The island’s largest and most developed beach: 4 km of sand with everything from pedalos to beach bars, brash and noisy in some parts, quieter in others. Kathara (Clean) beach is near the small fishing harbour and there is a nudist beach at the southern end of the bay.
An interesting area for the combination of various habitats: olive groves, scrub, two riverbeds, and small pools with small reed beds, some wasteland and a golf course. This site is interesting during migration for waders (Wood sandpiper, Dunlin, Little ringed plover, Little stints); Egrets (Night Heron, Squacco Heron, Little Egret, Glossy Ibis, Little Bittern) and Garganey.
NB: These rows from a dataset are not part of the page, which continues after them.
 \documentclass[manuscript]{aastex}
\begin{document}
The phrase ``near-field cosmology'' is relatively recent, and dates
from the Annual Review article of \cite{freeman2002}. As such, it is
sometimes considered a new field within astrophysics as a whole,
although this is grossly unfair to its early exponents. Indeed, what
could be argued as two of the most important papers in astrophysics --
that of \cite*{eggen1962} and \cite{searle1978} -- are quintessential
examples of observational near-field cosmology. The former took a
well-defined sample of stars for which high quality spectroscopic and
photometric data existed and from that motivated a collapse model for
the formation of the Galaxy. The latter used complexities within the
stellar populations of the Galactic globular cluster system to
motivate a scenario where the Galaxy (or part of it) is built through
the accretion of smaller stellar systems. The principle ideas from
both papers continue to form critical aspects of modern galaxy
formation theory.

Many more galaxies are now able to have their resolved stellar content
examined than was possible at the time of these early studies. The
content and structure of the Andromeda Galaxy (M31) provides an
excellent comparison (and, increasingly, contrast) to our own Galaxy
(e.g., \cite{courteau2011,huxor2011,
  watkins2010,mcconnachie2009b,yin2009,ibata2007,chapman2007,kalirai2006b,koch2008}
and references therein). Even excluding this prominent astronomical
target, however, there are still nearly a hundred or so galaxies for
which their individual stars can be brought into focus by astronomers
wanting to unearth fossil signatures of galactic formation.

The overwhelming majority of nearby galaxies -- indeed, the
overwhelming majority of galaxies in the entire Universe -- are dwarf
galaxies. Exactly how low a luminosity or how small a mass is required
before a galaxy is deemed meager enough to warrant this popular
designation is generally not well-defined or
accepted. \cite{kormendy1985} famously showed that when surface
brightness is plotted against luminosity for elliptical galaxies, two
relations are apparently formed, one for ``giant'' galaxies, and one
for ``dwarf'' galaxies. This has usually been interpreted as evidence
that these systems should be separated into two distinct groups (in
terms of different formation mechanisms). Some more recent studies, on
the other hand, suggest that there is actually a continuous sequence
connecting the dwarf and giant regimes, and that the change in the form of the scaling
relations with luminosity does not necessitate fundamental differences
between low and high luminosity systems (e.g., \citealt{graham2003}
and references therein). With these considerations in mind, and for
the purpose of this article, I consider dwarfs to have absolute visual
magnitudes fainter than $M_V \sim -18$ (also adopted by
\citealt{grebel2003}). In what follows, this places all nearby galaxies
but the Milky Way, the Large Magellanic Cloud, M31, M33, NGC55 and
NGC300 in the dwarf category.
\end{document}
The golf course and surroundings are likely to produce species like Short-toed Larks, Tawny Pipit, Red-throated pipit (the latter during migration). During the breeding season Red-backed Shrike, Stone Curlew, Rufous Bushchat and Kingfisher are almost certainties, together with species like Bee-eater, Quail, Reed Warbler and Olivaceous warblers.
The beach on the north side of the town, near the Aquarium, can be good for migrating birds, egrets and seabirds, like Little Bittern, Squacco Heron, Red-throated pipit, White-winged Black Tern, Whiskered Tern, Common Tern, Balearic Shearwater, Cory`s Shearwater. During migration Monte Smith is very interesting for songbirds (Blackcap, Wood Warbler, Icterine warbler, Subalpine warbler, Flycatchers); Wheatears and Shrikes. Monte Smith holds also a strong population of Olivaceaous warblers. The old town of Rhodes has a population of Crag Martin. On or between the old walls of Rhodes-town, Little Kestrel and Hoopoe can be seen regularly. The harbour of Rhodes-town can be interesting for terns and gulls, especially Audouins Gull, Mediterranean Gull, Common gull, Common Tern and even Gull-billed Tern.
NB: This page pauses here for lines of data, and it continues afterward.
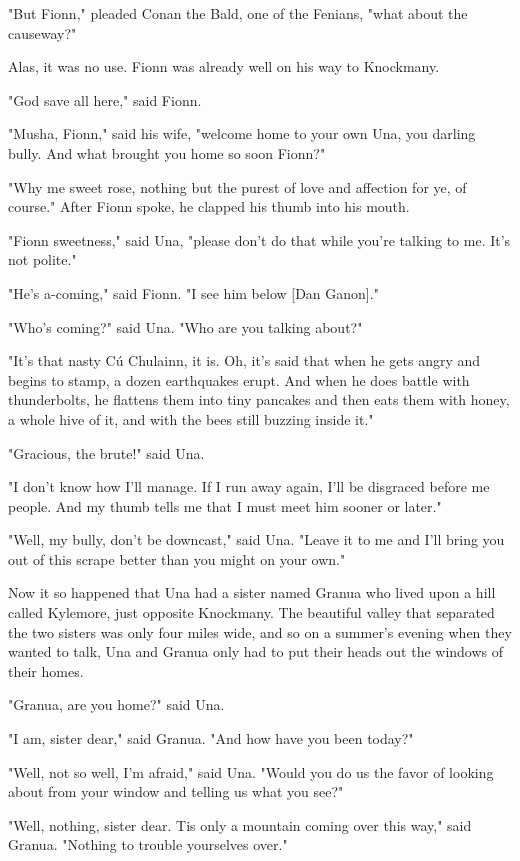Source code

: "But Fionn," pleaded Conan the Bald, one of the Fenians, "what about the causeway?"

Alas, it was no use. Fionn was already well on his way to Knockmany.

"God save all here," said Fionn.

"Musha, Fionn," said his wife, "welcome home to your own Una, you darling bully. And what brought you home so soon Fionn?"

"Why me sweet rose, nothing but the purest of love and affection for ye, of course." After Fionn spoke, he clapped his thumb into his mouth.

"Fionn sweetness," said Una, "please don't do that while you're talking to me. It's not polite."

"He's a-coming," said Fionn. "I see him below [Dan Ganon]."

"Who's coming?" said Una. "Who are you talking about?"

"It's that nasty Cú Chulainn, it is. Oh, it's said that when he gets angry and begins to stamp, a dozen earthquakes erupt. And when he does battle with thunderbolts, he flattens them into tiny pancakes and then eats them with honey, a whole hive of it, and with the bees still buzzing inside it."

"Gracious, the brute!" said Una.

"I don't know how I'll manage. If I run away again, I'll be disgraced before me people. And my thumb tells me that I must meet him sooner or later."

"Well, my bully, don't be downcast," said Una. "Leave it to me and I'll bring you out of this scrape better than you might on your own."

Now it so happened that Una had a sister named Granua who lived upon a hill called Kylemore, just opposite Knockmany. The beautiful valley that separated the two sisters was only four miles wide, and so on a summer's evening when they wanted to talk, Una and Granua only had to put their heads out the windows of their homes.

"Granua, are you home?" said Una.

"I am, sister dear," said Granua. "And how have you been today?"

"Well, not so well, I'm afraid," said Una. "Would you do us the favor of looking about from your window and telling us what you see?"

"Well, nothing, sister dear. Tis only a mountain coming over this way," said Granua. "Nothing to trouble yourselves over."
In the eastern part of the island, this is a quiet beach with crystal clear waters ideal for the scuba diving. The beach has an archaeological interest as well; its nearby castle of Feraklos was the first fortress in Rhodes used by the pirates as a base of operations.
The only deep and permanent freshwater can be found at the Appolakia Reservoir built in the late eighties. Take the road from Appolakia to Gennadi. At the north end of the reservoir an area of marsh and reed beds attracts species like Grey Heron, Little Egret, Glossy Ibis, Purple Heron, Black-winged Stilt, Snipe, Wood Sandpiper, Marsh Sandpiper, Temminck`s Stint. It is the most certain place to see species like Little Grebe, Coot and Moorhen, sometimes accompanied by Garganey, Mallard, Black Necked Grebe or Kingfisher.
From its sand dunes the flowing have been seen: Short-toed Lark, Crested Lark, Tawny Pipit, Hoopoe, Woodchat Shrike, Lesser Grey Shrike and Black-headed Bunting. The chain of little fields, sometimes irrigated, provide good habitats for larks and pipits during migration and winter (Calandra Lark, Sky Lark). In autumn a sea-watch can be satisfactory with species like Shag, Eleonora`s Falcon, Buzzard, Long-legged Buzzard, Honey-buzzard and Cory`s Shearwater.
Valley and mouth of the Gadouras river (about 10 km north of Lindos, about 8 km south of Arhangelos); east of the main road Arhangelos-Lindos. Combination of river valley with a stony/sandy bed, some fresh water pools, scrub, a kind of lagoon with high reed and various shrubs, and in the neighborhood: arable land, olive groves and grassy fields. This place is good for waders in spring and autumn (Little stint, Little ringed plover, Ringed plover, Wood sandpiper, Green sandpiper, Marsh sandpiper, Collared Pratincole); Egrets (Glossy Ibis, Little Egret, Grey Egret, Squacco Heron); Terns (White-winged black tern, Gull-billed tern). Reed Warbler, Great Reed Warbler, Olivaceaous warbler, Bee-eater, Quail, Woodchat-shrike and Short-toed Lark should be certainties in the breeding season. This is also one of the best places for Stone Curlew and Rufous Bushchats.